Tabiatta her canlının belli bir ortalama ömrü var. Özellikle ağaçlar ortalama ömürlerini doldurduktan sonra, daha az çiçek açmaya başlarlar. Her yıl giderek daha az meyve vermeye başlarlar. Yapraklarının sayısı bir yıl öncesine göre daha azdır. Bazı dalları kurumaya yüz tutmuştur. Gövdelerine ve dallarına baktığınız zaman uzun yılları geride bırakmış olduğunu gösteren izleri görürsünüz. Sessiz ve sakin bir şekilde çevrelerine zarar vermeden ayakta kururlar. Kurumaları onların ölümüdür. Ne kadar bakarsanız bakınız, onları daha uzun yıllar yaşatmak mümkün değildir. Belki gövdesinden keserek, kalem aşısı ile yeni bir fidanın oluşumuna neden olabilirsiniz.

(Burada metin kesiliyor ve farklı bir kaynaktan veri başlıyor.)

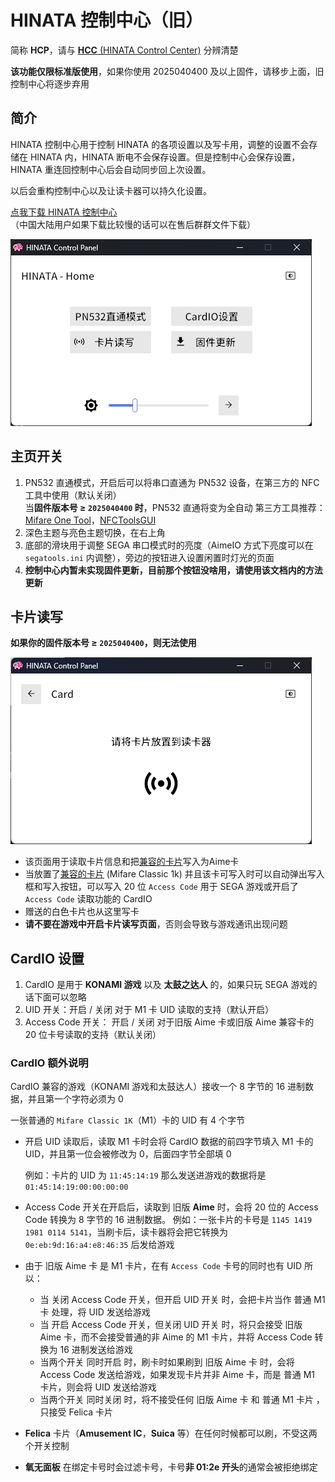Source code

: # HINATA 控制中心（旧）
简称 **HCP**，请与 [**HCC** (HINATA Control Center)](/HCC/) 分辨清楚

**该功能仅限标准版使用**，如果你使用 2025040400 及以上固件，请移步上面，旧控制中心将逐步弃用

## 简介
HINATA 控制中心用于控制 HINATA 的各项设置以及写卡用，调整的设置不会存储在 HINATA 内，HINATA 断电不会保存设置。但是控制中心会保存设置，HINATA 重连回控制中心后会自动同步回上次设置。

以后会重构控制中心以及让读卡器可以持久化设置。
  
[点我下载 HINATA 控制中心](https://github.com/nerimoe/HINATA-release/releases/download/HINATA-2024090300/HINATA-Control-Panel-2024050400.7z)  
（中国大陆用户如果下载比较慢的话可以在售后群群文件下载）


![hcp0](assets/hcp0.png)


## 主页开关
1. PN532 直通模式，开启后可以将串口直通为 PN532 设备，在第三方的 NFC 工具中使用（默认关闭）   
   当**固件版本号 ≥ `2025040400` 时**，PN532 直通将变为全自动
   第三方工具推荐：[Mifare One Tool](https://github.com/xcicode/MifareOneTool)，[NFCToolsGUI](https://github.com/GSWXXN/NFCToolsGUI)
2. 深色主题与亮色主题切换，在右上角
3. 底部的滑块用于调整 SEGA 串口模式时的亮度（AimeIO 方式下亮度可以在 `segatools.ini` 内调整），旁边的按钮进入设置闲置时灯光的页面
4. **控制中心内暂未实现固件更新，目前那个按钮没啥用，请使用该文档内的方法更新**


## 卡片读写
**如果你的固件版本号 ≥ `2025040400`，则无法使用**

![hcp1](assets/hcp1.png)

* 该页面用于读取卡片信息和把[兼容的卡片](https://s.taobao.com/search?commend=all&ie=utf8&initiative_id=tbindexz_20170306&page=1&q=m1%E7%99%BD%E5%8D%A1&search_type=item&sourceId=tb.index)写入为Aime卡
* 当放置了[兼容的卡片](https://s.taobao.com/search?commend=all&ie=utf8&initiative_id=tbindexz_20170306&page=1&q=m1%E7%99%BD%E5%8D%A1&search_type=item&sourceId=tb.index) (Mifare Classic 1k) 并且该卡可写入时可以自动弹出写入框和写入按钮，可以写入 20 位 `Access Code` 用于 SEGA 游戏或开启了 `Access Code` 读取功能的 CardIO
* 赠送的白色卡片也从这里写卡
* **请不要在游戏中开启卡片读写页面**，否则会导致与游戏通讯出现问题


## CardIO 设置

1. CardIO 是用于 **KONAMI 游戏** 以及 **太鼓之达人** 的，如果只玩 SEGA 游戏的话下面可以忽略
2. UID 开关：开启 / 关闭 对于 M1 卡 UID 读取的支持（默认开启）
3. Access Code 开关： 开启 / 关闭 对于旧版 Aime 卡或旧版 Aime 兼容卡的 20 位卡号读取的支持（默认关闭）

### CardIO 额外说明

CardIO 兼容的游戏（KONAMI 游戏和太鼓达人）接收一个 8 字节的 16 进制数据，并且第一个字符必须为 0

一张普通的 `Mifare Classic 1K`（M1）卡的 UID 有 4 个字节

* 开启 UID 读取后，读取 M1 卡时会将 CardIO 数据的前四字节填入 M1 卡的 UID，并且第一位会被修改为 0，后面四字节全部填 0
    
    例如：卡片的 UID 为 `11:45:14:19` 那么发送进游戏的数据将是 `01:45:14:19:00:00:00:00`
    
* Access Code 开关在开启后，读取到 旧版 **Aime** 时，会将 20 位的 Access Code 转换为 8 字节的 16 进制数据。
  例如：一张卡片的卡号是 `1145 1419 1981 0114 5141`，当刷卡后，读卡器将会把它转换为 `0e:eb:9d:16:a4:e8:46:35` 后发给游戏
    
* 由于 旧版 Aime 卡 是 M1 卡片，在有 `Access Code` 卡号的同时也有 UID 所以：
    * 当 关闭 Access Code 开关，但开启 UID 开关 时，会把卡片当作 普通 M1 卡 处理，将 UID 发送给游戏
    * 当 开启 Access Code 开关，但关闭 UID 开关 时，将只会接受 旧版 Aime 卡，而不会接受普通的非 Aime 的 M1 卡片，并将 Access Code 转换为 16 进制发送给游戏
    * 当两个开关 同时开启 时，刷卡时如果刷到 旧版 Aime 卡 时，会将 Access Code 发送给游戏，如果发现卡片并非 Aime 卡，而是 普通 M1 卡片，则会将 UID 发送给游戏
    * 当两个开关 同时关闭 时，将不接受任何 旧版 Aime 卡 和 普通 M1 卡片 ，只接受 Felica 卡片
* **Felica** 卡片（**Amusement IC**，**Suica** 等）在任何时候都可以刷，不受这两个开关控制
* **氧无面板** 在绑定卡号时会过滤卡号，卡号**非 01:2e 开头**的通常会被拒绝绑定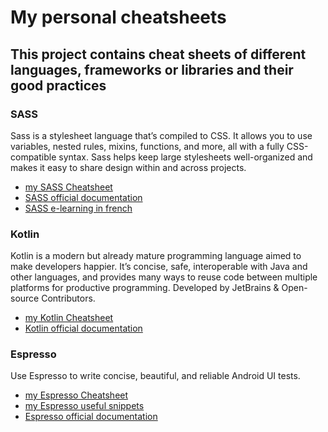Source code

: # My personal cheatsheets 
## This project contains cheat sheets of different languages, frameworks or libraries and their good practices

### SASS
Sass is a stylesheet language that’s compiled to CSS. It allows you to use variables, nested rules, mixins, functions, and more, all with a fully CSS-compatible syntax. Sass helps keep large stylesheets well-organized and makes it easy to share design within and across projects.
- [my SASS Cheatsheet](sass.md)
- [SASS official documentation](https://sass-lang.com/documentation)
- [SASS e-learning in french](https://openclassrooms.com/fr/courses/6106181-simplifiez-vous-le-css-avec-sass)

### Kotlin
Kotlin is a modern but already mature programming language aimed to make developers happier. It’s concise, safe, interoperable with Java and other languages, and provides many ways to reuse code between multiple platforms for productive programming. Developed by JetBrains & Open-source Contributors.
- [my Kotlin Cheatsheet](kotlin.md)
- [Kotlin official documentation](https://kotlinlang.org/docs/home.html)

### Espresso
Use Espresso to write concise, beautiful, and reliable Android UI tests.
- [my Espresso Cheatsheet](espresso.md)
- [my Espresso useful snippets](espresso_examples.md)
- [Espresso official documentation](https://developer.android.com/training/testing/espresso)

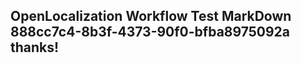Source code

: <properties
ms.topic="hero-topic"
ms.test1="hero-topic"
ms.test2="test"/>

## OpenLocalization Workflow Test MarkDown 888cc7c4-8b3f-4373-90f0-bfba8975092a thanks!
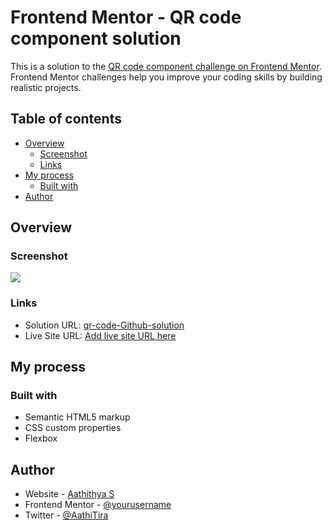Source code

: # Frontend Mentor - QR code component solution

This is a solution to the [QR code component challenge on Frontend Mentor](https://www.frontendmentor.io/challenges/qr-code-component-iux_sIO_H). Frontend Mentor challenges help you improve your coding skills by building realistic projects. 

## Table of contents

- [Overview](#overview)
  - [Screenshot](#screenshot)
  - [Links](#links)
- [My process](#my-process)
  - [Built with](#built-with)
- [Author](#author)

## Overview

### Screenshot

![](./images/qr-code-component-screenshot.jpg)

### Links

- Solution URL: [qr-code-Github-solution](https://github.com/AathiTira/QR-code-component-FM)
- Live Site URL: [Add live site URL here](https://your-live-site-url.com)

## My process

### Built with

- Semantic HTML5 markup
- CSS custom properties
- Flexbox

## Author

- Website - [Aathithya S](https://aathitiras.hashnode.dev/)
- Frontend Mentor - [@yourusername](https://www.frontendmentor.io/profile/AathiTira)
- Twitter - [@AathiTira](https://www.twitter.com/AathiTira)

Ancak, bu dışarıdan insan eliyle yapılan bir müdahaledir. Çiçek açmayı, dolayısıyla da meyve vermeyi bırakmış böyle bir ağaçla enteresan bir deney yapabilirsiniz. Bu deneyi uyguladığınız zaman, yavaş yavaş ölüme giden bu yaşlı ağaç, bir dahaki çiçek açma mevsiminde öylesine bol çiçek açmaya başlar ki, şaşırır kalırsınız. O haliyle yine sizi şaşırtacak kadar bol meyve verdiğini görürsünüz. Yapılan çok basit bir deney. Şöyle ki; artık meyve vermeyen yaşlı ağacın henüz kurumamış olan bazı dallarını küçük bir bıçakla sekiz-on yerinden çiziniz. Bunlar birer küçük yaradır.
Yapılan bu deney sonucunda yaşlı ağaç neden çiçek açmaya başladı neden bu kadar çok meyve vermeye başladı diye soru sorabilirsiniz. Bilim bu sorunun cevabını henüz bulamadı. Fakat, bu deney sonucuna göre çiçek açmaya ve meyve vermeye başlayan bu ağacın amacı ne olabilir ki. Neden böyle bir davranış göstermiş olabilir ki? Bunun mutlaka bir açıklaması olmalı. Bu açıklama tabi ki onun genetik yapısında saklı. Çünkü, çiçek açması, meyve vermesi hep genetik yapısından aldığı sinyaller ile oluşmakta. Peki o zaman, yapılan bu küçük yaralama deneyi sonucunda yaşlı ağacın hangi genleri çiçek açması ve meyveye oturması için harekete geçiyor. İşte, henüz bilinmeyen bu genlerin hangilerinin olduğudur.
Bu konuda bilim henüz yol almamıştır. Genetik olarak bunun ortaya konulabilmesi daha en az önümüzde bir yüzyıl var gibi görünüyor. Ancak, bu soruya daha farklı bir açıdan, genleri karıştırmadan da cevap arayabiliriz. Yara almış olan ağaç, birdenbire ben yok oluyorum mesajı ile karşı karşıya kalmıştır. Eğer, yaralama deneyi yapılmamış olsaydı yaşlı ağaç zaten yavaş yavaş kurumaya başlamıştı. Onu bu uykusundan uyandıran aldığı yaralardır. Yok olma korkusu. Kendisinin yok olacağını zaten bilmekte, ancak çiçek açıp meyve verip, toprağa düşen meyvesinin çekirdeğinden yeni fidanlar çıkacak.
Ömrünü tamamlamak üzere olan yaşlı ağacın mücadelesi, kendisinin yok olmasına karşı değil, neslinin tükeneceği korkusu. Bunun için çiçek açtı ve meyve verdi. Her canlının tabiatında neslini devam ettirmek, neslini çoğaltmak isteği vardır. Bu istek her canlının genetik yapısının içinde programlanmıştır. İnsanında, neslini devam ettirmek arzusu genetik yapısında programlanmıştır. Genetik programda olmayan insanı yok etmek anlamında olan savaş. Yapılan her savaş insana ve insan nesline yönelik yok oluşa doğru gidişin basamaklarını oluşturur. Her savaş bir sonraki savaşın ön hazırlığını yaratır. Bu ön hazırlığı engelleyecek olan yine insan. Çoğu zaman bu konuda sorumluluğu ve yetkisi olanlar insan olduklarını unutuyorlar. Mutlu bir hafta sonu dilerim.